[DIRECTIONS FOR THIS TASK]: Everything from the line containing "16 | 3 | 5 | 24 |" to the last line of the data below should be copied word for word, and nothing else.

──────

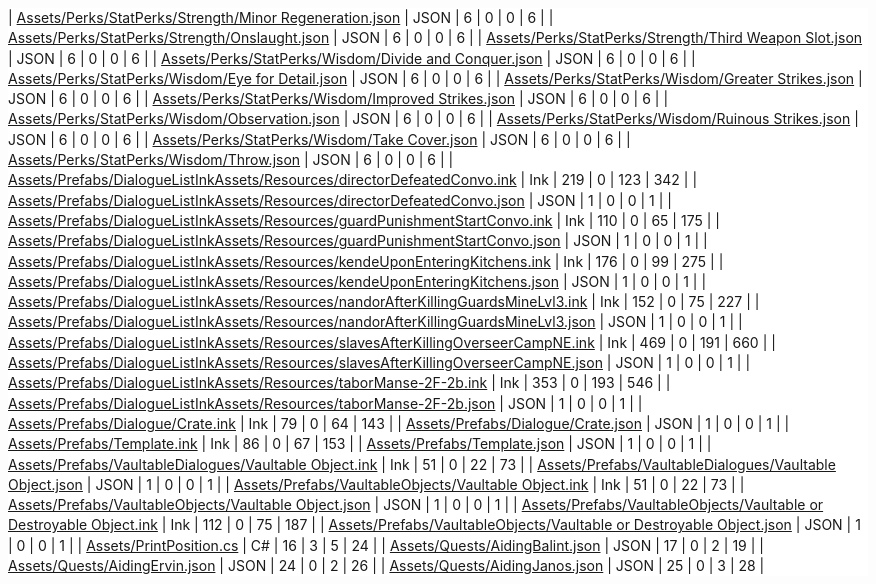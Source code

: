 | [Assets/Perks/StatPerks/Strength/Minor Regeneration.json](/Assets/Perks/StatPerks/Strength/Minor%20Regeneration.json) | JSON | 6 | 0 | 0 | 6 |
| [Assets/Perks/StatPerks/Strength/Onslaught.json](/Assets/Perks/StatPerks/Strength/Onslaught.json) | JSON | 6 | 0 | 0 | 6 |
| [Assets/Perks/StatPerks/Strength/Third Weapon Slot.json](/Assets/Perks/StatPerks/Strength/Third%20Weapon%20Slot.json) | JSON | 6 | 0 | 0 | 6 |
| [Assets/Perks/StatPerks/Wisdom/Divide and Conquer.json](/Assets/Perks/StatPerks/Wisdom/Divide%20and%20Conquer.json) | JSON | 6 | 0 | 0 | 6 |
| [Assets/Perks/StatPerks/Wisdom/Eye for Detail.json](/Assets/Perks/StatPerks/Wisdom/Eye%20for%20Detail.json) | JSON | 6 | 0 | 0 | 6 |
| [Assets/Perks/StatPerks/Wisdom/Greater Strikes.json](/Assets/Perks/StatPerks/Wisdom/Greater%20Strikes.json) | JSON | 6 | 0 | 0 | 6 |
| [Assets/Perks/StatPerks/Wisdom/Improved Strikes.json](/Assets/Perks/StatPerks/Wisdom/Improved%20Strikes.json) | JSON | 6 | 0 | 0 | 6 |
| [Assets/Perks/StatPerks/Wisdom/Observation.json](/Assets/Perks/StatPerks/Wisdom/Observation.json) | JSON | 6 | 0 | 0 | 6 |
| [Assets/Perks/StatPerks/Wisdom/Ruinous Strikes.json](/Assets/Perks/StatPerks/Wisdom/Ruinous%20Strikes.json) | JSON | 6 | 0 | 0 | 6 |
| [Assets/Perks/StatPerks/Wisdom/Take Cover.json](/Assets/Perks/StatPerks/Wisdom/Take%20Cover.json) | JSON | 6 | 0 | 0 | 6 |
| [Assets/Perks/StatPerks/Wisdom/Throw.json](/Assets/Perks/StatPerks/Wisdom/Throw.json) | JSON | 6 | 0 | 0 | 6 |
| [Assets/Prefabs/DialogueListInkAssets/Resources/directorDefeatedConvo.ink](/Assets/Prefabs/DialogueListInkAssets/Resources/directorDefeatedConvo.ink) | Ink | 219 | 0 | 123 | 342 |
| [Assets/Prefabs/DialogueListInkAssets/Resources/directorDefeatedConvo.json](/Assets/Prefabs/DialogueListInkAssets/Resources/directorDefeatedConvo.json) | JSON | 1 | 0 | 0 | 1 |
| [Assets/Prefabs/DialogueListInkAssets/Resources/guardPunishmentStartConvo.ink](/Assets/Prefabs/DialogueListInkAssets/Resources/guardPunishmentStartConvo.ink) | Ink | 110 | 0 | 65 | 175 |
| [Assets/Prefabs/DialogueListInkAssets/Resources/guardPunishmentStartConvo.json](/Assets/Prefabs/DialogueListInkAssets/Resources/guardPunishmentStartConvo.json) | JSON | 1 | 0 | 0 | 1 |
| [Assets/Prefabs/DialogueListInkAssets/Resources/kendeUponEnteringKitchens.ink](/Assets/Prefabs/DialogueListInkAssets/Resources/kendeUponEnteringKitchens.ink) | Ink | 176 | 0 | 99 | 275 |
| [Assets/Prefabs/DialogueListInkAssets/Resources/kendeUponEnteringKitchens.json](/Assets/Prefabs/DialogueListInkAssets/Resources/kendeUponEnteringKitchens.json) | JSON | 1 | 0 | 0 | 1 |
| [Assets/Prefabs/DialogueListInkAssets/Resources/nandorAfterKillingGuardsMineLvl3.ink](/Assets/Prefabs/DialogueListInkAssets/Resources/nandorAfterKillingGuardsMineLvl3.ink) | Ink | 152 | 0 | 75 | 227 |
| [Assets/Prefabs/DialogueListInkAssets/Resources/nandorAfterKillingGuardsMineLvl3.json](/Assets/Prefabs/DialogueListInkAssets/Resources/nandorAfterKillingGuardsMineLvl3.json) | JSON | 1 | 0 | 0 | 1 |
| [Assets/Prefabs/DialogueListInkAssets/Resources/slavesAfterKillingOverseerCampNE.ink](/Assets/Prefabs/DialogueListInkAssets/Resources/slavesAfterKillingOverseerCampNE.ink) | Ink | 469 | 0 | 191 | 660 |
| [Assets/Prefabs/DialogueListInkAssets/Resources/slavesAfterKillingOverseerCampNE.json](/Assets/Prefabs/DialogueListInkAssets/Resources/slavesAfterKillingOverseerCampNE.json) | JSON | 1 | 0 | 0 | 1 |
| [Assets/Prefabs/DialogueListInkAssets/Resources/taborManse-2F-2b.ink](/Assets/Prefabs/DialogueListInkAssets/Resources/taborManse-2F-2b.ink) | Ink | 353 | 0 | 193 | 546 |
| [Assets/Prefabs/DialogueListInkAssets/Resources/taborManse-2F-2b.json](/Assets/Prefabs/DialogueListInkAssets/Resources/taborManse-2F-2b.json) | JSON | 1 | 0 | 0 | 1 |
| [Assets/Prefabs/Dialogue/Crate.ink](/Assets/Prefabs/Dialogue/Crate.ink) | Ink | 79 | 0 | 64 | 143 |
| [Assets/Prefabs/Dialogue/Crate.json](/Assets/Prefabs/Dialogue/Crate.json) | JSON | 1 | 0 | 0 | 1 |
| [Assets/Prefabs/Template.ink](/Assets/Prefabs/Template.ink) | Ink | 86 | 0 | 67 | 153 |
| [Assets/Prefabs/Template.json](/Assets/Prefabs/Template.json) | JSON | 1 | 0 | 0 | 1 |
| [Assets/Prefabs/VaultableDialogues/Vaultable Object.ink](/Assets/Prefabs/VaultableDialogues/Vaultable%20Object.ink) | Ink | 51 | 0 | 22 | 73 |
| [Assets/Prefabs/VaultableDialogues/Vaultable Object.json](/Assets/Prefabs/VaultableDialogues/Vaultable%20Object.json) | JSON | 1 | 0 | 0 | 1 |
| [Assets/Prefabs/VaultableObjects/Vaultable Object.ink](/Assets/Prefabs/VaultableObjects/Vaultable%20Object.ink) | Ink | 51 | 0 | 22 | 73 |
| [Assets/Prefabs/VaultableObjects/Vaultable Object.json](/Assets/Prefabs/VaultableObjects/Vaultable%20Object.json) | JSON | 1 | 0 | 0 | 1 |
| [Assets/Prefabs/VaultableObjects/Vaultable or Destroyable Object.ink](/Assets/Prefabs/VaultableObjects/Vaultable%20or%20Destroyable%20Object.ink) | Ink | 112 | 0 | 75 | 187 |
| [Assets/Prefabs/VaultableObjects/Vaultable or Destroyable Object.json](/Assets/Prefabs/VaultableObjects/Vaultable%20or%20Destroyable%20Object.json) | JSON | 1 | 0 | 0 | 1 |
| [Assets/PrintPosition.cs](/Assets/PrintPosition.cs) | C# | 16 | 3 | 5 | 24 |
| [Assets/Quests/AidingBalint.json](/Assets/Quests/AidingBalint.json) | JSON | 17 | 0 | 2 | 19 |
| [Assets/Quests/AidingErvin.json](/Assets/Quests/AidingErvin.json) | JSON | 24 | 0 | 2 | 26 |
| [Assets/Quests/AidingJanos.json](/Assets/Quests/AidingJanos.json) | JSON | 25 | 0 | 3 | 28 |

──────

[EXERCISE RESPONSE]:
| [Assets/PrintPosition.cs](/Assets/PrintPosition.cs) | C# | 16 | 3 | 5 | 24 |
| [Assets/Quests/AidingBalint.json](/Assets/Quests/AidingBalint.json) | JSON | 17 | 0 | 2 | 19 |
| [Assets/Quests/AidingErvin.json](/Assets/Quests/AidingErvin.json) | JSON | 24 | 0 | 2 | 26 |
| [Assets/Quests/AidingJanos.json](/Assets/Quests/AidingJanos.json) | JSON | 25 | 0 | 3 | 28 |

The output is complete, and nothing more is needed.